╔══
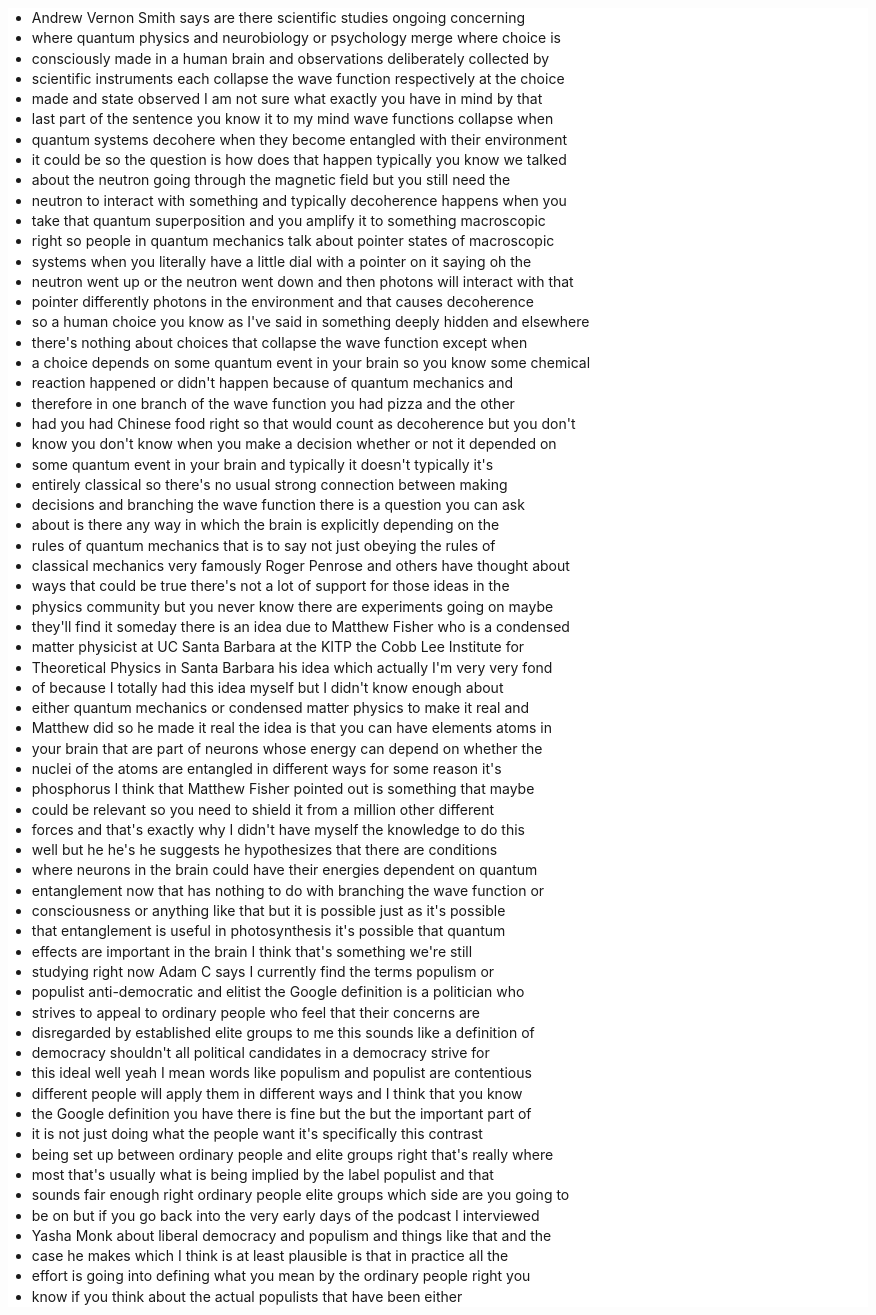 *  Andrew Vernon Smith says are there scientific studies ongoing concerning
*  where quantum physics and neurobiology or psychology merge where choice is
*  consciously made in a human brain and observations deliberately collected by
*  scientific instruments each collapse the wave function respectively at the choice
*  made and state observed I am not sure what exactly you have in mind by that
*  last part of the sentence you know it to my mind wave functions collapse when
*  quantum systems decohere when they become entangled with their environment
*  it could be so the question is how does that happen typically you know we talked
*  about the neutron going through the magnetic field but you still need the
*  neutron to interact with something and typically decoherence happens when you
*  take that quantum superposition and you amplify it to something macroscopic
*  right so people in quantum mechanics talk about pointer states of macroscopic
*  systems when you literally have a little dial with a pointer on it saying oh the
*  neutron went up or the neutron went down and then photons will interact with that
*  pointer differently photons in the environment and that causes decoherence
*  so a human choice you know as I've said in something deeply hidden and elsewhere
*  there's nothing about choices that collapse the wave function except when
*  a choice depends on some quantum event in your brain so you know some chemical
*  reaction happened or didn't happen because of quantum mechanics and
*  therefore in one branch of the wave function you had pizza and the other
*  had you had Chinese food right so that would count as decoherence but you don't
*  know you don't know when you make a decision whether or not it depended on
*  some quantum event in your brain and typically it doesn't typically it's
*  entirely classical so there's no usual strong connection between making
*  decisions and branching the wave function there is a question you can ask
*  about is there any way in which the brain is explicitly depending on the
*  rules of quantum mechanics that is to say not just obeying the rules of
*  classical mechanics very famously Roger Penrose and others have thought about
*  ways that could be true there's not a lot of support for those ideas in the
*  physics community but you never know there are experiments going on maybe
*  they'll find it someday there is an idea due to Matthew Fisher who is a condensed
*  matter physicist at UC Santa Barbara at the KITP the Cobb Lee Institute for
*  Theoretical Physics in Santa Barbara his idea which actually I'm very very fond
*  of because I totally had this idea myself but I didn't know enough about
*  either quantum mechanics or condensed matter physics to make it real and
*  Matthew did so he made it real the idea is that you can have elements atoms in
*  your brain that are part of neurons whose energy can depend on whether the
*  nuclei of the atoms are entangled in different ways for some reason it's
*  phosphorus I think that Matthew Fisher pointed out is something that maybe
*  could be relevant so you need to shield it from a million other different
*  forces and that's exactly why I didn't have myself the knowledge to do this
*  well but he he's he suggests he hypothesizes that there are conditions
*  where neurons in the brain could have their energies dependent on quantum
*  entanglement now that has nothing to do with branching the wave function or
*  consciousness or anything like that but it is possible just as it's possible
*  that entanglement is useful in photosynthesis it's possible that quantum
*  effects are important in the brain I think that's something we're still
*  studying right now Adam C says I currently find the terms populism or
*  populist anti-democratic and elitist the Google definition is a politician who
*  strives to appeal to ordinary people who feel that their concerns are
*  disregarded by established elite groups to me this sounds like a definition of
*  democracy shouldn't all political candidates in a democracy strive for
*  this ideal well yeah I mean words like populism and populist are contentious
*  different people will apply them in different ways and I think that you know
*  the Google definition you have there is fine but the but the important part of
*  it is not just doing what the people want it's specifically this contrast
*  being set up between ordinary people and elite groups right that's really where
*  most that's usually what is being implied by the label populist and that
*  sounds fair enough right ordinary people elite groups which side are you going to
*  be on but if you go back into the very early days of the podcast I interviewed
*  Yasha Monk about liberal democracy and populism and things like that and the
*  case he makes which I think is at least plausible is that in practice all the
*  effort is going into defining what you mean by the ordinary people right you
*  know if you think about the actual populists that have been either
╚══
--- To do ---
From the first line through the line with "that causes decoherence", output those lines of the entries above exactly, and nothing else, with the pictures left out.

--- Response to this task ---
 *  Andrew Vernon Smith says are there scientific studies ongoing concerning
*  where quantum physics and neurobiology or psychology merge where choice is
*  consciously made in a human brain and observations deliberately collected by
*  scientific instruments each collapse the wave function respectively at the choice
*  made and state observed I am not sure what exactly you have in mind by that
*  last part of the sentence you know it to my mind wave functions collapse when
*  quantum systems decohere when they become entangled with their environment
*  it could be so the question is how does that happen typically you know we talked
*  about the neutron going through the magnetic field but you still need the
*  neutron to interact with something and typically decoherence happens when you
*  take that quantum superposition and you amplify it to something macroscopic
*  right so people in quantum mechanics talk about pointer states of macroscopic
*  systems when you literally have a little dial with a pointer on it saying oh the
*  neutron went up or the neutron went down and then photons will interact with that
*  pointer differently photons in the environment and that causes decoherence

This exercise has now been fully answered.